_Task to carry out_
Restate word for word the lines of the records below, starting at the line that contains "- 認証とユーザー設定保存" and ending at the line that contains "Correctness: 9", with both of those lines included and nothing else.
Data records START
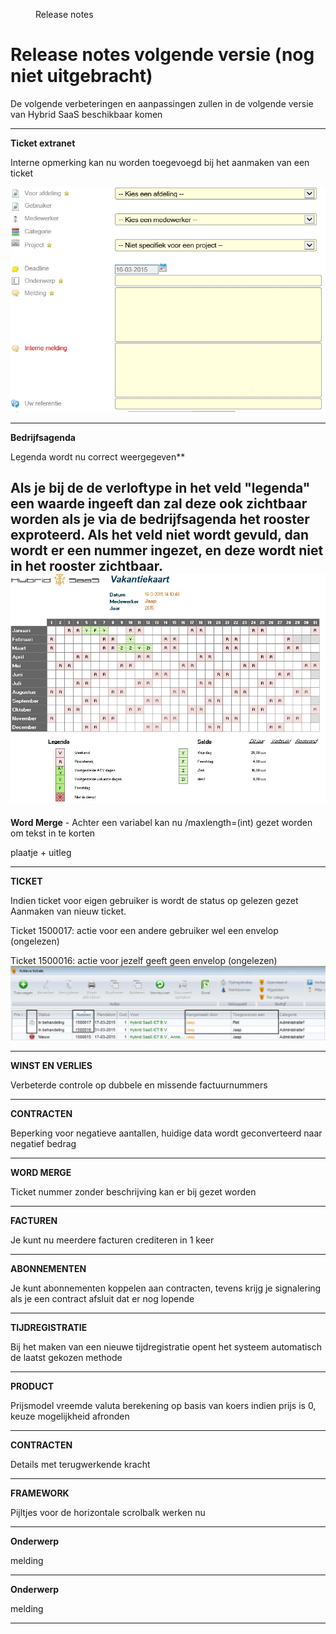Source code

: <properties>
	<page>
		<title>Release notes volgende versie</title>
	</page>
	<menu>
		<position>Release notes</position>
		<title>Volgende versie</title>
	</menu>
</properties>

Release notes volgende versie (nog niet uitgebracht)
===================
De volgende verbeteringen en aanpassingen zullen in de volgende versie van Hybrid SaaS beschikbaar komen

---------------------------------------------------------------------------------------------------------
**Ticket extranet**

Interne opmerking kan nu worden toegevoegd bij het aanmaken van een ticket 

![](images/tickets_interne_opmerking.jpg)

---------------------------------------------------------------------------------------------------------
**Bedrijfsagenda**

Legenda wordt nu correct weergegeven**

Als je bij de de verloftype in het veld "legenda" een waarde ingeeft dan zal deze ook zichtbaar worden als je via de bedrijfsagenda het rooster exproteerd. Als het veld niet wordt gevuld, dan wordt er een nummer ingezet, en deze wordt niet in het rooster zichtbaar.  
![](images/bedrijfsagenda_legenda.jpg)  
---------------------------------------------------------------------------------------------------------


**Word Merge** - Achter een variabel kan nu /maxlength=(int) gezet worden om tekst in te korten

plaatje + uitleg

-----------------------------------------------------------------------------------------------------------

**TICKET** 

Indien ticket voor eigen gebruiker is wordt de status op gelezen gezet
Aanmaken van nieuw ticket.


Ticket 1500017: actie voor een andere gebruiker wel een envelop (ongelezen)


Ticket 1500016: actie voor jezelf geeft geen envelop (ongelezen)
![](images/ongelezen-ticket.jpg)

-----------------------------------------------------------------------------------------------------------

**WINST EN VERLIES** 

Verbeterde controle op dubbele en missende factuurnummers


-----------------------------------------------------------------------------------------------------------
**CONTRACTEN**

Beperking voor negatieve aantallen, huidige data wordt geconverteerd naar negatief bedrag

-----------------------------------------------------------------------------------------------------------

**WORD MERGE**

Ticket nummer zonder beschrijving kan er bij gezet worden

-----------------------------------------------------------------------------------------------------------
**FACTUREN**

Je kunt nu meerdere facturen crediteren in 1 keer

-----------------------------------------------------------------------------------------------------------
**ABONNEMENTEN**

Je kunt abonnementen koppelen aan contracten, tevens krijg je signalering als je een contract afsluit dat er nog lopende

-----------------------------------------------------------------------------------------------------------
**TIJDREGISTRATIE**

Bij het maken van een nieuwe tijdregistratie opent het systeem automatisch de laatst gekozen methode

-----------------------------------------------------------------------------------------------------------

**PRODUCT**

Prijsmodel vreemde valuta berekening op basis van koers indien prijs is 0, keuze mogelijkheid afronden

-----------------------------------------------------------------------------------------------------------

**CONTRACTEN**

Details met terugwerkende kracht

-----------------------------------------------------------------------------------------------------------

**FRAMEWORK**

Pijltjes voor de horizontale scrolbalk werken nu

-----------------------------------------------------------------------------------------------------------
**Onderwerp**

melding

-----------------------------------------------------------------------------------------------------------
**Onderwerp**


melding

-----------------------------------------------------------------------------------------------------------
Data records END
Data records START
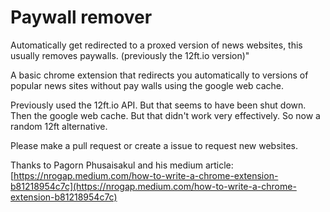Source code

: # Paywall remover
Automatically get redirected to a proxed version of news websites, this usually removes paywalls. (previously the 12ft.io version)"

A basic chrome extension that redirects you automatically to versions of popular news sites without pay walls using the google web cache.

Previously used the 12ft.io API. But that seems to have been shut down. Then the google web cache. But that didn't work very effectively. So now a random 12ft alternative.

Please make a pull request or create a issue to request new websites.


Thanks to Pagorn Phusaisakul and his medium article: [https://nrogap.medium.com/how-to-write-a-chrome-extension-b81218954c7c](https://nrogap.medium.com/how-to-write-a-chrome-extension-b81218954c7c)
Data records END
Data records START
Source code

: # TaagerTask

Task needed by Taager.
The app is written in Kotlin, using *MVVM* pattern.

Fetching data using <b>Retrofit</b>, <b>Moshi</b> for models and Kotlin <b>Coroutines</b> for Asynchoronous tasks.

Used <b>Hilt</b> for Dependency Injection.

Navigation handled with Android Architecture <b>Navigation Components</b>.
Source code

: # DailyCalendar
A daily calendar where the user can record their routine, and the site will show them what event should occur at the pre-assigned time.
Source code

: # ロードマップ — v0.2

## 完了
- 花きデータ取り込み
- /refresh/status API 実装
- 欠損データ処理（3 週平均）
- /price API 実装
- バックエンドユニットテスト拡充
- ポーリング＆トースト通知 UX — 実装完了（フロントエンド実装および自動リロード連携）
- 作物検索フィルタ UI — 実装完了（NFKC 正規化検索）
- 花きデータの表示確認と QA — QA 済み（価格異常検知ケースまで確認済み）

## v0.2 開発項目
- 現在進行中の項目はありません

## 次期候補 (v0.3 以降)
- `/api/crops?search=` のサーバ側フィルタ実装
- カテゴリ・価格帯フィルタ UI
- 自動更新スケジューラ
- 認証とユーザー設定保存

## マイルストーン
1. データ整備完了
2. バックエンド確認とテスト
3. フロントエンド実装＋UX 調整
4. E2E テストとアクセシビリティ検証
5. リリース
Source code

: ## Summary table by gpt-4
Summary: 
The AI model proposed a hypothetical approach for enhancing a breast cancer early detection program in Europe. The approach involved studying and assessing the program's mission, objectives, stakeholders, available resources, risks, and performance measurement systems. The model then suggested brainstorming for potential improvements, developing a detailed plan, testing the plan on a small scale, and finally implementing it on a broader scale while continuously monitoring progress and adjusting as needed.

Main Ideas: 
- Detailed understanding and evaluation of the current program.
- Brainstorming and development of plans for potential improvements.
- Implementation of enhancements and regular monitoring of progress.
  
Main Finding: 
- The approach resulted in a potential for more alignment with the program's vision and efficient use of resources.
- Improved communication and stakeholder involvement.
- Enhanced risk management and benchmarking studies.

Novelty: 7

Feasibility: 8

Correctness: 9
Data records END
_Output for this exercise_
- 認証とユーザー設定保存

## マイルストーン
1. データ整備完了
2. バックエンド確認とテスト
3. フロントエンド実装＋UX 調整
4. E2E テストとアクセシビリティ検証
5. リリース
Source code

: ## Summary table by gpt-4
Summary: 
The AI model proposed a hypothetical approach for enhancing a breast cancer early detection program in Europe. The approach involved studying and assessing the program's mission, objectives, stakeholders, available resources, risks, and performance measurement systems. The model then suggested brainstorming for potential improvements, developing a detailed plan, testing the plan on a small scale, and finally implementing it on a broader scale while continuously monitoring progress and adjusting as needed.

Main Ideas: 
- Detailed understanding and evaluation of the current program.
- Brainstorming and development of plans for potential improvements.
- Implementation of enhancements and regular monitoring of progress.
  
Main Finding: 
- The approach resulted in a potential for more alignment with the program's vision and efficient use of resources.
- Improved communication and stakeholder involvement.
- Enhanced risk management and benchmarking studies.

Novelty: 7

Feasibility: 8

Correctness: 9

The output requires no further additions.